Desde 2006, a VIJ-DF realiza um serviço pioneiro e específico com as mulheres que procuram a Justiça com vistas à entrega legal em adoção. Trata-se do Programa de Acompanhamento a Gestantes, iniciativa que promove o acolhimento e a orientação das participantes, por meio de uma equipe técnica formada por psicólogos e assistentes sociais.

O psicólogo Walter Gomes, supervisor da Sefam, explica que a existência de um espaço psicossocial e jurídico para essas mulheres garante que ela tenha segurança pra construir com responsabilidade e segurança a melhor decisão quanto ao futuro da criança.

”Ela acaba se sentindo empoderada, pois tem uma escuta qualificada, consegue reorganizar os sentimentos tumulados, ressignificar a condição de vulnerabilidade através dessa assistência. O empoderamento serve tanto para que ela entregue quanto decida permanecer com o filho. Nosso papel é protetivo”, ressalta Walter.

A possibilidade jurídica de entregar um filho para adoção se apresenta como alternativa ética e legal a práticas de abandono, infanticídio, tráfico humano ou mesmo esquemas irregulares de entrega a terceiros.

“Quando você trabalha que a entrega em adoção não é um abandono, e sim que a mulher se deparou com um limite, em razão da sua própria incapacidade de suprir a necessidade da criança, ela se conscientiza da sua limitação e demonstra respeito e amor ao entregar para a Justiça. O importante é que ela receba esse suporte e tenha uma escuta sem julgamento”, pondera o supervisor.

Sigilo garantido

A garantia do sigilo judicial é outro fator encorajador. “Ele funciona como uma espécie de escudo para proteger as mulheres de eventuais julgamentos ou constrangimentos que, muitas vezes, são perpetrados pela família ou por vizinhos e amigos. As mulheres desejam ser acolhidas e respeitadas em sua intimidade, em sua privacidade e em sua dignidade”, diz o supervisor.
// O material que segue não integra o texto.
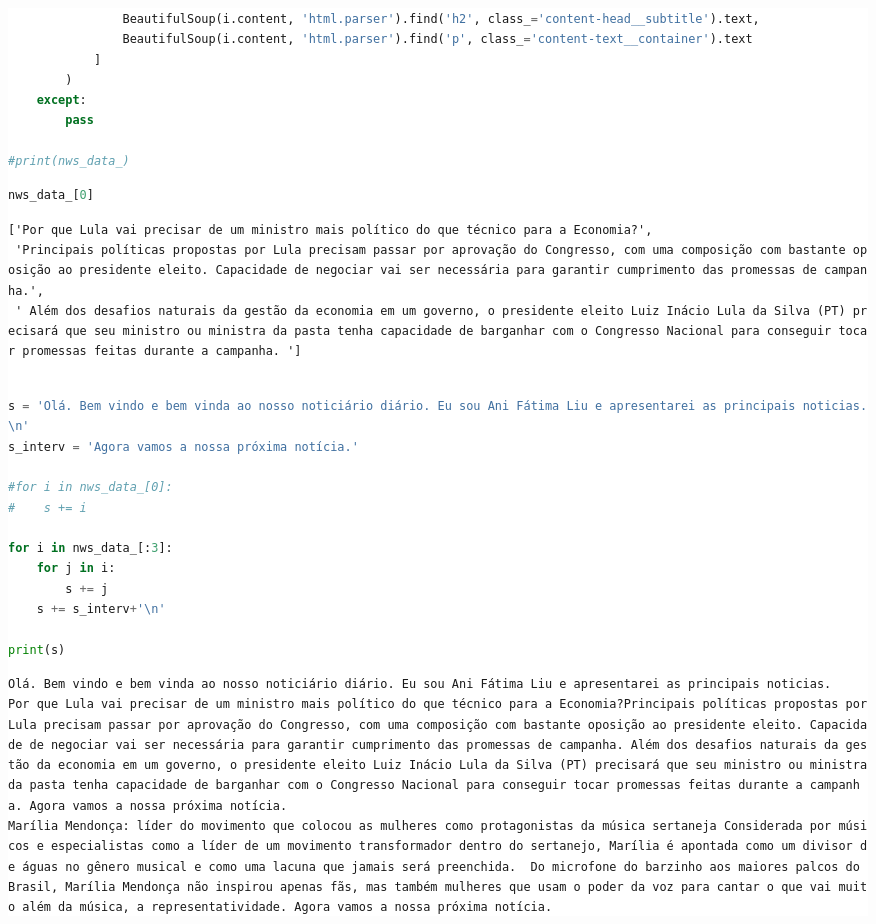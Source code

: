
 ```python
                BeautifulSoup(i.content, 'html.parser').find('h2', class_='content-head__subtitle').text,
                BeautifulSoup(i.content, 'html.parser').find('p', class_='content-text__container').text
            ]
        )
    except:
        pass

#print(nws_data_)

```


```python
nws_data_[0]
```




    ['Por que Lula vai precisar de um ministro mais político do que técnico para a Economia?',
     'Principais políticas propostas por Lula precisam passar por aprovação do Congresso, com uma composição com bastante oposição ao presidente eleito. Capacidade de negociar vai ser necessária para garantir cumprimento das promessas de campanha.',
     ' Além dos desafios naturais da gestão da economia em um governo, o presidente eleito Luiz Inácio Lula da Silva (PT) precisará que seu ministro ou ministra da pasta tenha capacidade de barganhar com o Congresso Nacional para conseguir tocar promessas feitas durante a campanha. ']




```python

s = 'Olá. Bem vindo e bem vinda ao nosso noticiário diário. Eu sou Ani Fátima Liu e apresentarei as principais noticias. \n'
s_interv = 'Agora vamos a nossa próxima notícia.'

#for i in nws_data_[0]:
#    s += i

for i in nws_data_[:3]:
    for j in i:
        s += j
    s += s_interv+'\n'

print(s)
```

    Olá. Bem vindo e bem vinda ao nosso noticiário diário. Eu sou Ani Fátima Liu e apresentarei as principais noticias. 
    Por que Lula vai precisar de um ministro mais político do que técnico para a Economia?Principais políticas propostas por Lula precisam passar por aprovação do Congresso, com uma composição com bastante oposição ao presidente eleito. Capacidade de negociar vai ser necessária para garantir cumprimento das promessas de campanha. Além dos desafios naturais da gestão da economia em um governo, o presidente eleito Luiz Inácio Lula da Silva (PT) precisará que seu ministro ou ministra da pasta tenha capacidade de barganhar com o Congresso Nacional para conseguir tocar promessas feitas durante a campanha. Agora vamos a nossa próxima notícia.
    Marília Mendonça: líder do movimento que colocou as mulheres como protagonistas da música sertaneja Considerada por músicos e especialistas como a líder de um movimento transformador dentro do sertanejo, Marília é apontada como um divisor de águas no gênero musical e como uma lacuna que jamais será preenchida.  Do microfone do barzinho aos maiores palcos do Brasil, Marília Mendonça não inspirou apenas fãs, mas também mulheres que usam o poder da voz para cantar o que vai muito além da música, a representatividade. Agora vamos a nossa próxima notícia.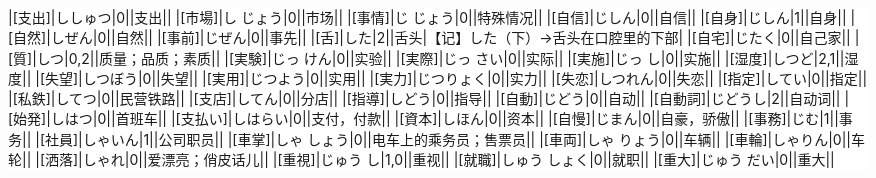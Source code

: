 |[支出]|ししゅつ|0||支出||
|[市場]|し じょう|0||市场||
|[事情]|じ じょう|0||特殊情况||
|[自信]|じしん|0||自信||
|[自身]|じしん|1||自身||
|[自然]|しぜん|0||自然||
|[事前]|じぜん|0||事先||
|[舌]|した|2||舌头|【记】した（下）→舌头在口腔里的下部|
|[自宅]|じたく|0||自己家||
|[質]|しつ|0,2||质量；品质；素质||
|[実験]|じっ けん|0||实验||
|[実際]|じっ さい|0||实际||
|[実施]|じっ し|0||实施||
|[湿度]|しつど|2,1||湿度||
|[失望]|しつぼう|0||失望||
|[実用]|じつよう|0||实用||
|[実力]|じつりょく|0||实力||
|[失恋]|しつれん|0||失恋||
|[指定]|してい|0||指定||
|[私鉄]|してつ|0||民营铁路||
|[支店]|してん|0||分店||
|[指導]|しどう|0||指导||
|[自動]|じどう|0||自动||
|[自動詞]|じどうし|2||自动词||
|[始発]|しはつ|0||首班车||
|[支払い]|しはらい|0||支付，付款||
|[資本]|しほん|0||资本||
|[自慢]|じまん|0||自豪，骄傲||
|[事務]|じむ|1||事务||
|[社員]|しゃいん|1||公司职员||
|[車掌]|しゃ しょう|0||电车上的乘务员；售票员||
|[車両]|しゃ りょう|0||车辆||
|[車輪]|しゃりん|0||车轮||
|[洒落]|しゃれ|0||爱漂亮；俏皮话儿||
|[重視]|じゅう し|1,0||重视||
|[就職]|しゅう しょく|0||就职||
|[重大]|じゅう だい|0||重大||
Em todas as etapas do acompanhamento psicossocial no âmbito da Justiça Infantojuvenil, é adotada uma abordagem humanizada, focada no respeito à intimidade, à privacidade e ao direito de fazer escolhas dessa mulher.

Canais de atendimento

As gestantes, parturientes, mães ou familiares que se encontrem em situação de potencial entrega de criança em adoção devem procurar a equipe interprofissional da Seção de Colocação em Família Substituta da Vara da Infância e da Juventude (Sefam/VIJ-DF), localizada na SGAN 916, Módulo F, Fórum da Infância e da Juventude, na Asa Norte.

Outros canais de atendimento da Sefam são pelo e-mail sef[email protected] ou pelo WhatsApp 61 9272-7849.

(*) nome fictício para resguardar a identidade da família.